American Airlines put out its earnings numbers today, joining the ret of the US industry with record profits. In a week filled with superlatives the carrier is laying claim to “biggest profit ever” for an airline, a move which rankled some and which probably means very little, other than to try to distract the analysts from some of the turbulence the carrier still faces. Fare pressure is hitting its Dallas hub in a big way thanks to a significant increase in capacity (mostly Spirit, but Southwest and Virgin America across town are impacting things, too) and the carrier continues to see significant exposure in the Latin American markets.
Much like yesterday’s call with JetBlue there were choice words from management for analysts in today’s discussion. In between talk of the new “basic economy” fares (which are not to be confused with the “Advantage” fares, despite many analysts doing so) and debating a journalist’s claim that Delta claims its profit was better ignoring profit sharing and various other bits was the statement from CEO Doug Parker that he was not going to aggressively pursue and “investment grade” rating. To do so would require reducing debt even further, something which Parker admits is possible but which he also believes is bad business.

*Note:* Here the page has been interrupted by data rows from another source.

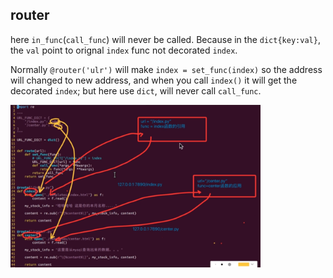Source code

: ## router
here `in_func`(`call_func`) will never be called.
Because in the `dict{key:val}`, the `val` point to
orignal `index` func not decorated `index`.

Normally `@router('ulr')` will make `index = set_func(index)`
so the address will changed to new address, and when you
call `index()` it will get the decorated `index`;
but here use `dict`, will never call `call_func`.

<img src='router.png' width=400>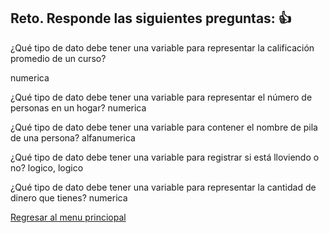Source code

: ## Reto. Responde las siguientes preguntas: 👍
¿Qué tipo de dato debe tener una variable para representar la calificación promedio de un
curso?

numerica

¿Qué tipo de dato debe tener una variable para representar el número de personas en un
hogar?
numerica 

¿Qué tipo de dato debe tener una variable para contener el nombre de pila de una persona?
alfanumerica

¿Qué tipo de dato debe tener una variable para registrar si está lloviendo o no?
logico, logico

¿Qué tipo de dato debe tener una variable para representar la cantidad de dinero que
tienes?
numerica

[Regresar al menu princiopal](https://github.com/escuelaDeCodigoMargaritaMaza/escuela_de_codigo/tree/main/PENSAMIENTO_COMPUTACIONAL)
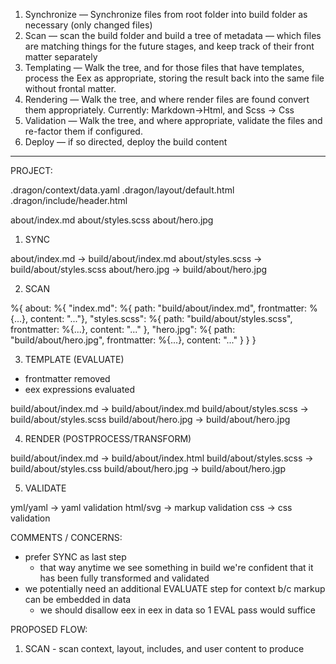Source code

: 1. Synchronize — Synchronize files from root folder into build folder as necessary (only changed files)
2. Scan — scan the build folder and build a tree of metadata — which files are matching things for the future
          stages, and keep track of their front matter separately
3. Templating — Walk the tree, and for those files that have templates, process the Eex as appropriate, storing
          the result back into the same file without frontal matter.
4. Rendering — Walk the tree, and where render files are found convert them appropriately.
            Currently: Markdown->Html, and Scss -> Css
5. Validation — Walk the tree, and where appropriate, validate the files and re-factor them if configured.
6. Deploy — if so directed, deploy the build content



--------------------------------------------------
PROJECT:

.dragon/context/data.yaml
.dragon/layout/default.html
.dragon/include/header.html

about/index.md
about/styles.scss
about/hero.jpg

1. SYNC

about/index.md    -> build/about/index.md
about/styles.scss -> build/about/styles.scss
about/hero.jpg    -> build/about/hero.jpg

2. SCAN

%{
  about: %{
    "index.md": %{ path: "build/about/index.md", frontmatter: %{...}, content: "..."},
    "styles.scss": %{ path: "build/about/styles.scss", frontmatter: %{...}, content: "..." },
    "hero.jpg": %{ path: "build/about/hero.jpg", frontmatter: %{...}, content: "..." }
  }
}

3. TEMPLATE (EVALUATE)

- frontmatter removed
- eex expressions evaluated

build/about/index.md      -> build/about/index.md
build/about/styles.scss   -> build/about/styles.scss
build/about/hero.jpg      -> build/about/hero.jpg

4. RENDER (POSTPROCESS/TRANSFORM)

build/about/index.md      -> build/about/index.html
build/about/styles.scss   -> build/about/styles.css
build/about/hero.jpg      -> build/about/hero.jgp

5. VALIDATE

yml/yaml  -> yaml validation
html/svg  -> markup validation
css       -> css validation


COMMENTS / CONCERNS:
- prefer SYNC as last step
    - that way anytime we see something in build we're confident that it has been fully transformed and validated
- we potentially need an additional EVALUATE step for context b/c markup can be embedded in data
    - we should disallow eex in eex in data so 1 EVAL pass would suffice


PROPOSED FLOW:
  1. SCAN
    - scan context, layout, includes, and user content to produce

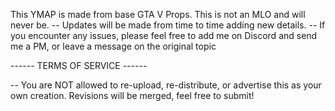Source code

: 

This YMAP is made from base GTA V Props. This is not an MLO and will never be. 
-- Updates will be made from time to time adding new details. 
-- If you encounter any issues, please feel free to add me on Discord and send me a PM, or leave a message on the original topic 

------ TERMS OF SERVICE ------

-- You are NOT allowed to re-upload, re-distribute, or advertise this as your own creation. Revisions will be merged, feel free to submit!

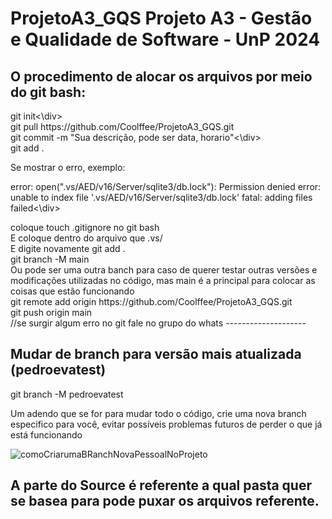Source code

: <h1>ProjetoA3_GQS
Projeto A3 - Gestão e Qualidade de Software - UnP 2024</h1>

<h2>O procedimento de alocar os arquivos por meio do git bash:</h2>

<div>git init<\div>
<div>git pull https://github.com/Coolffee/ProjetoA3_GQS.git</div>
<div>git commit -m "Sua descrição, pode ser data, horario"<\div>
<div>git add .</div>

Se mostrar o erro, exemplo:<div> error: open(".vs/AED/v16/Server/sqlite3/db.lock"): Permission denied error: unable to index file '.vs/AED/v16/Server/sqlite3/db.lock' fatal: adding files failed<\div>
<div>coloque touch .gitignore no git bash</div> 
<div>E coloque dentro do arquivo que .vs/ </div>
<div>E digite novamente git add .</div>
<div>git branch -M main</div> Ou pode ser uma outra banch para caso de querer testar outras versões e modificações utilizadas no código, mas main é a principal para colocar as coisas que estão funcionando 
<div>git remote add origin https://github.com/Coolffee/ProjetoA3_GQS.git
</div>
<div>git push origin main</div>
//se surgir algum erro no git fale no grupo do whats
--------------------
<h2>Mudar de branch para versão mais atualizada (pedroevatest)</h2>

git branch -M pedroevatest
<div>Um adendo que se for para mudar todo o código, crie uma nova branch especifico para você, evitar possíveis problemas futuros de perder o que já está funcionando</div>

![comoCriarumaBRanchNovaPessoalNoProjeto](https://github.com/Coolffee/ProjetoA3_GQS/assets/69175898/e9a9f92a-370f-44bc-a317-9abce79aee60)

## A parte do Source é referente a qual pasta quer se basea para pode puxar os arquivos referente.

— Seth Miller (@WandrMe) January 29, 2016
— Seth Miller (@WandrMe) January 29, 2016
The company is currently borrowing money to buy new planes rather than paying out of their cash reserves. This prevents realizing the investment grade rating but, as Parker notes, he’s already borrowing that money at 4%, below what some other investment grade companies are getting as interest rates. Maybe because the new planes are so easy to place elsewhere or maybe because he and his team are that incredible at negotiating loan terms. He did suggest that, “If indeed we get to a point where it gets more expensive to borrow against airplanes we may decide to pay cash for aircraft.”
But Parker has a point. The analysts are tracking certain metrics but it is unclear that those metrics apply directly to the modern airline industry today. Parker continued on this same track of thinking later in the call, essentially questioning if the analysts even understand the industry anymore. Responding to a query from Helene Becker Parker started by saying he’s quite certain she isn’t in the group who “doesn’t get it” and then launched into something of a diatribe.

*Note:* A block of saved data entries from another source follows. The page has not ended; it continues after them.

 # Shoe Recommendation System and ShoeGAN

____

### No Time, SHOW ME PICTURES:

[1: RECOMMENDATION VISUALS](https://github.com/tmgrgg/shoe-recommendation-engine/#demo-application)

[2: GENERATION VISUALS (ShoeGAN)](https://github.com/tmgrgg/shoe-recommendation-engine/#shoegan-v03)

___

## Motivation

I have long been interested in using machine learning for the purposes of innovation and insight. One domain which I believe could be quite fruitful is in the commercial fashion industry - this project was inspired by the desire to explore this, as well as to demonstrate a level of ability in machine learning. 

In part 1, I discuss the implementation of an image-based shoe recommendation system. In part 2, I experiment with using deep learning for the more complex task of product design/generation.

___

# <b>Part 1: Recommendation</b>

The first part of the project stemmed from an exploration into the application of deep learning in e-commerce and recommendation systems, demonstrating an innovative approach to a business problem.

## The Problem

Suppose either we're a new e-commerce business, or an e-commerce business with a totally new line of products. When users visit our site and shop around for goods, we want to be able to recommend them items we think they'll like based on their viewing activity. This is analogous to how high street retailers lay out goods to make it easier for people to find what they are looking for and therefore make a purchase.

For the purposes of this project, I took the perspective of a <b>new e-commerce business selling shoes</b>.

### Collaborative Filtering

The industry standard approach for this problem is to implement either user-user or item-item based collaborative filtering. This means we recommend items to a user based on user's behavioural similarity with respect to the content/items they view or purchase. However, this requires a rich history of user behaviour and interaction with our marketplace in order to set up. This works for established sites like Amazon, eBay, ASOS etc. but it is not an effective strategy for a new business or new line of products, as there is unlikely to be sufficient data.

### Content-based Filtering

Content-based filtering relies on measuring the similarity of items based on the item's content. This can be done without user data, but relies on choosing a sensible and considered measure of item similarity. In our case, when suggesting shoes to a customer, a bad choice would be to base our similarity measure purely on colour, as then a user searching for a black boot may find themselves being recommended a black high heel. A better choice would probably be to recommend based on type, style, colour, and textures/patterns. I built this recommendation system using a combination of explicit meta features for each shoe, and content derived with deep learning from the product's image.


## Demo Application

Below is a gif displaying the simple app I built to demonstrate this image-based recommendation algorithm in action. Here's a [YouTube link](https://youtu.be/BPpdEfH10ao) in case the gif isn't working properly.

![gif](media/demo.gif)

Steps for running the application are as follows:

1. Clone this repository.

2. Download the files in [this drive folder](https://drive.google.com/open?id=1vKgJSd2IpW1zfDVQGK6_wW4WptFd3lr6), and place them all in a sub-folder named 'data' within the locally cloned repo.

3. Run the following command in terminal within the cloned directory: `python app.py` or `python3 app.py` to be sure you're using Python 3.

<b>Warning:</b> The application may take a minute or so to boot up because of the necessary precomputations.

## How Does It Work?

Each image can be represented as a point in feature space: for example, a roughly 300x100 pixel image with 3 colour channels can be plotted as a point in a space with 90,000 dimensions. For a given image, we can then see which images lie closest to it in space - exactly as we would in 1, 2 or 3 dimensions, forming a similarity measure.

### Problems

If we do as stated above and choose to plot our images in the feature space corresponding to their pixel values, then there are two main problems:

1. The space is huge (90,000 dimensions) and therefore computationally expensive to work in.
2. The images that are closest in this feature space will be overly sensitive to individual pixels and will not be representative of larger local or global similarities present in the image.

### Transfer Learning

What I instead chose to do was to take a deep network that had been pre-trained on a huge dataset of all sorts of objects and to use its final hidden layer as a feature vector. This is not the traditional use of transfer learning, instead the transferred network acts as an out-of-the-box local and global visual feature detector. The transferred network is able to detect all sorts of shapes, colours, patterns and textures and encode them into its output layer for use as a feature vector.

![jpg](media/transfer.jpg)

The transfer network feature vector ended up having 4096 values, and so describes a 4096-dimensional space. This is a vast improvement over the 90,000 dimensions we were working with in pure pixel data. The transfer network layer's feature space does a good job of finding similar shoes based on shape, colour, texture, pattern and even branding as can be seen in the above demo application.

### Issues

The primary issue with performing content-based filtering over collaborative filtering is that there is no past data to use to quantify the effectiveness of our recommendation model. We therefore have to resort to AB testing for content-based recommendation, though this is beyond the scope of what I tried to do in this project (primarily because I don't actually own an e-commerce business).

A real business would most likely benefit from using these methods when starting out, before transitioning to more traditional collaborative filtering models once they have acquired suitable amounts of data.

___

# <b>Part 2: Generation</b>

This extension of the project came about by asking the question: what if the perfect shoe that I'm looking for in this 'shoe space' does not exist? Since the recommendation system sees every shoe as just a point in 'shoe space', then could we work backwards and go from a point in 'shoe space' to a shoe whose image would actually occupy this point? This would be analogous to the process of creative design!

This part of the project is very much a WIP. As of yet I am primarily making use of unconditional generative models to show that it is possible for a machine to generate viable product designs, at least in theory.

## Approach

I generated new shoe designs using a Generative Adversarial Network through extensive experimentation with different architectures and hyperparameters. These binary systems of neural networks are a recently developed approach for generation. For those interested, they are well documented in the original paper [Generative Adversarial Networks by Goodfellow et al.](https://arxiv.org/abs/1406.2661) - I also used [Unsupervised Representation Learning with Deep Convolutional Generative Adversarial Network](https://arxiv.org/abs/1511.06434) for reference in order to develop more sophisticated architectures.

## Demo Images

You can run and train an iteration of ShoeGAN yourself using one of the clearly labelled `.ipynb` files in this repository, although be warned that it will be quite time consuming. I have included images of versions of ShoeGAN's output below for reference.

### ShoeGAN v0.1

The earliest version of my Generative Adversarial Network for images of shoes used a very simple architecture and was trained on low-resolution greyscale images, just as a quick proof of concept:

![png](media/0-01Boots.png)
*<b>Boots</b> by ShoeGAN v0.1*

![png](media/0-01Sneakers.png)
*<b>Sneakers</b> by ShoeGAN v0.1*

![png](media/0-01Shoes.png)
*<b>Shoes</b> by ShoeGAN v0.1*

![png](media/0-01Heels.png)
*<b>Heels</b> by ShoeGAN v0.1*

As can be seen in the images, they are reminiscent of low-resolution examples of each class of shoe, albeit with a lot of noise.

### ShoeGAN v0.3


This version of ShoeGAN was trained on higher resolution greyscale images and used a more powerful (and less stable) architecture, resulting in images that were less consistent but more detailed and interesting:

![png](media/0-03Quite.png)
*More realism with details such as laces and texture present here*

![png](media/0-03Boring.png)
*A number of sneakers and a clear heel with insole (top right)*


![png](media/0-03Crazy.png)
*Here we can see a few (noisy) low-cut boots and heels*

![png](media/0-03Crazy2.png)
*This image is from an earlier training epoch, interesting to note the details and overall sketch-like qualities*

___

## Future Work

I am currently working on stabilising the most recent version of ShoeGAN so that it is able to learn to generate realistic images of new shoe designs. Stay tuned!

This call so far is indicative of what we’re hearing, “Gee, you’re not retaining [the profits], fares are down because fuel prices are down, you’re paying your employees more.” It feels a lot to me like focusing on the trees instead of the forest. And the reality is we are producing record profits, margins that are higher than our peers, and if you look to the cash flow instead of wishing they are higher I cannot imagine how you think the stock is undervalued; we certainly don’t. I think that’s what is being missed. People tend to look to expectations and say, “Gee, if oil is at $30 and last year it was whatever why aren’t earnings much higher?” And there are many reasons for that; we’re happy to explain them. But if you went and built a model that says everything that happens in fuel price is going to result in higher earnings you are, of course, going to be disappointed.

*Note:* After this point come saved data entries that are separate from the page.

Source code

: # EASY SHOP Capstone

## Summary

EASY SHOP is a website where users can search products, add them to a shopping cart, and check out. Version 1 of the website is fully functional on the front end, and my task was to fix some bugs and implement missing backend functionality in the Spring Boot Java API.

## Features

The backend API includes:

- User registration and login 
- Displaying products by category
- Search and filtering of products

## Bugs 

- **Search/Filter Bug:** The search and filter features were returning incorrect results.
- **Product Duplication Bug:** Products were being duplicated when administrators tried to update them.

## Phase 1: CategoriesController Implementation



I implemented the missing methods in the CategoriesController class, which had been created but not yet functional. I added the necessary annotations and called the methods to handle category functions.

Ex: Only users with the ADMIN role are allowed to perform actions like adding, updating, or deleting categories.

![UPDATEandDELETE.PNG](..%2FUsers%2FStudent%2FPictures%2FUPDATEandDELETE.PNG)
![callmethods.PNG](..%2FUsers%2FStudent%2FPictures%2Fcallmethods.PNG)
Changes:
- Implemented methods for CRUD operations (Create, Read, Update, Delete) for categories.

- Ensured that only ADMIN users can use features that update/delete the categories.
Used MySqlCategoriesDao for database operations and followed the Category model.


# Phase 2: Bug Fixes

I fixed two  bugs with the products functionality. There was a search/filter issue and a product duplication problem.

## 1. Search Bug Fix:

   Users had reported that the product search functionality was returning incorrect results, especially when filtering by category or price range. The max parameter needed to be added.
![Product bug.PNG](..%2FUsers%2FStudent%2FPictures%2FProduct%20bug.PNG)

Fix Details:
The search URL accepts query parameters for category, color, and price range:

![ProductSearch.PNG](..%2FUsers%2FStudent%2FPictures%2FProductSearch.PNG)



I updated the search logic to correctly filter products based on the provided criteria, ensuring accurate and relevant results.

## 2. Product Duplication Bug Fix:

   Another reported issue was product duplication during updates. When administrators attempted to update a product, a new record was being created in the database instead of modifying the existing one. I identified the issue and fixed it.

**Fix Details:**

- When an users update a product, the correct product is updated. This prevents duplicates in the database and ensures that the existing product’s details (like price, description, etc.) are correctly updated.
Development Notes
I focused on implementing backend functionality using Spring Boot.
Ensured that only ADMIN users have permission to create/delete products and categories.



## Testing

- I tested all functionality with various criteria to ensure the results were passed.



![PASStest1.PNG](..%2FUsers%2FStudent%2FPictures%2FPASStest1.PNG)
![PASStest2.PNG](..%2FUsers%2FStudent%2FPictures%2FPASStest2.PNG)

Maybe we missed it by not explaining that well enough to people.
This is a business that is so dramatically different than anybody’s seen before that they still can’t figure it out. And every time you see “Oil prices went down and wages went up, oh, here you guys go again.” And nothing could be further from the truth. What’s happening is that it is an industry that is starting to behave like an industry. And people who have worked hard in the industry are starting to get their compensation back to where it belongs.
I’ve never seen a bigger disconnect, in some sense that’s good…but there are investors that get it and we think they’ll do well.
Back to the “investment grade” topic, Parker added this in response to a separate question:
We have paid down all the high cost debt in the company. We are investing in to the airline everywhere we think makes sense – billions and billions of dollars. We are spending and improving this airline in ways which we think are going to provide really nice returns for our investors going forward. …And if we have extra cash that goes to you guys, we return it to you. That’s what we think is the best thing to do for our shareholders. And I believe the market will, indeed, reward that, whether now or later. But that’s the right way to manage the cash generated from the company.
Look, we care about the rating, of course. We work well with the rating agencies. We just have a different view from some of our competitors of what the right leverage amounts are and it doesn’t make sense to us at this point.
Again, he suggests that the company is running the smartest way it can to make the most profits, even if that doesn’t match what the “investment grade” rules say.
— justinbachman (@justinbachman) January 29, 2016
Parker’s earnings are defined by the share price so it is no surprise he’s trying to convince the analysts to boost their targets. But it is also hard to say whether he’s definitely right or wrong. Far more likely is that this is a gray area and he’s somewhere in the spectrum, just like everyone else. Alas, the focus of Wall Street on quarterly earnings rather than a longer term view makes it hard to know just what is right, or to know if there will be a chance to do “it” during a CEO’s reign if the results do not come quickly enough. But Parker has been around for a while now and shows no signs of backing down, even if others in the industry are getting pushed out for not delivering quickly enough.